2.3. Big fish in a small pond
Superiority is relative.  A bull with an average- or below breed average breeding value can produce calves that are superior in your herd if the current level of performance of the herd is also below breed average.  Offspring of these animals might be stronger and better compared to their herd mates but not superior on breed level (figure 1).  This can occur in large herds but mostly in smaller herds where the selection intensity is less (a larger proportion of the herd must be retained and therefore selection criteria cannot be very strict) and the best possible bulls to purchase are not affordable or financially viable.  “A big fish in a small pond” applies just as much here as to the small town rugby star who fails to feature when moved to Grey College.  Herds differ and the superior animals in one herd might not be superior when compared to those in another herd.  This does not necessarily mean that your animals are bad, or your selection decisions were wrong.  Although the overall breed performance can be a good benchmark for herds, your personal resources and preferences will set your own breeding objectives.  The animals that best suit your breeding objectives and are available to you (and affordable) should be used.

Weaning Weight
 
Figure 1:  The green herd is the average weaning weight per year and all the values are above the average weaning weights in the breed (red).  The blue herd is below average.  It is therefore possible that even the best animals in the blue herd will be average or below average in the green herd.

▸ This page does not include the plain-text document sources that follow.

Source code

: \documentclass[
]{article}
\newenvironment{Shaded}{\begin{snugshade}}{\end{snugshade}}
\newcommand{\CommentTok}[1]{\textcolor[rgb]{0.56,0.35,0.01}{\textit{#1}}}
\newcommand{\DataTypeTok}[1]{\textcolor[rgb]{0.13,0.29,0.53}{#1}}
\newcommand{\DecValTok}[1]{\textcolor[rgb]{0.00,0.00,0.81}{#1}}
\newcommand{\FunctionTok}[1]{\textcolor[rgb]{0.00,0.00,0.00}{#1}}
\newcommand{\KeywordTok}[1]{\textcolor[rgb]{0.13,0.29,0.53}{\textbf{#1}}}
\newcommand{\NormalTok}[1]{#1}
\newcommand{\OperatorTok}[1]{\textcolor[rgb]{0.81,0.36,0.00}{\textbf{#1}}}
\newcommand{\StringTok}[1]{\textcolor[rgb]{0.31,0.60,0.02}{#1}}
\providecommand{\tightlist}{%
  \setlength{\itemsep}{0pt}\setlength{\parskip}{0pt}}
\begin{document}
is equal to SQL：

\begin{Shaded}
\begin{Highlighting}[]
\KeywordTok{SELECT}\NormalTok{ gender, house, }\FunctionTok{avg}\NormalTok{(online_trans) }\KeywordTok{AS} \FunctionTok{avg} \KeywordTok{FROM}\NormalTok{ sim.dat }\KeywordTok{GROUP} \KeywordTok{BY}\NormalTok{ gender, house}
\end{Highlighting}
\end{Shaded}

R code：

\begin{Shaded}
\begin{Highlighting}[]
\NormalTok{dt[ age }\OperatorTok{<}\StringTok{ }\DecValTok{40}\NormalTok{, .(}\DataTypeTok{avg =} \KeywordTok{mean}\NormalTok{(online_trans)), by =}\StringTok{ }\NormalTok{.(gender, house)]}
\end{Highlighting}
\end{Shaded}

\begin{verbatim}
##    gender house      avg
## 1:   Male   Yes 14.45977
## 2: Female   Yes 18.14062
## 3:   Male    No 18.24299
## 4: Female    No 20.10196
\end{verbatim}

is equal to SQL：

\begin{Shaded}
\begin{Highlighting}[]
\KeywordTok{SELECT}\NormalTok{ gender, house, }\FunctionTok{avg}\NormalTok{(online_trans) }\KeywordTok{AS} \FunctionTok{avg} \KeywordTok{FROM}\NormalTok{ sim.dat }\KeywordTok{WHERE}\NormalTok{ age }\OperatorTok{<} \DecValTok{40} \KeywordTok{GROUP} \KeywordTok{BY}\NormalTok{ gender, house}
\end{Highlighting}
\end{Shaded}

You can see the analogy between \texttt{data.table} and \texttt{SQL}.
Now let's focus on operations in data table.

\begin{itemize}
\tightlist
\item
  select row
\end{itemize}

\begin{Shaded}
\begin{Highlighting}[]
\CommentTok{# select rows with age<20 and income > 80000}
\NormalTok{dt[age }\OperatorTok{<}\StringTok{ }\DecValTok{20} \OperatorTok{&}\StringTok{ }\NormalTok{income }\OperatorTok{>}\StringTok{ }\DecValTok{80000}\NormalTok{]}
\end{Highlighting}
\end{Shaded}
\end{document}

These factors are simply a few possible contributors to this scenario.  They are based on simple principles that are often forgotten.  To conclude, herds differ environmentally and even the same animal can perform differently in one herd than it would have in another.  The random recombination of DNA ensures that offspring will not be identical and therefore one bull can produce offspring that range between poor- and good performers even if all offspring are also from the same dam.  Half of an animal’s genetic make-up originates from its dam and therefore her genetic merit can “dilute” or “enhance” the merit of the sire’s contribution to produce inferior or superior offspring.  The performance of a herd as a whole differs from the performance of another and therefore superiority is relative.  The superior animals in one herd will not necessarily be superior when compared to animals in another herd.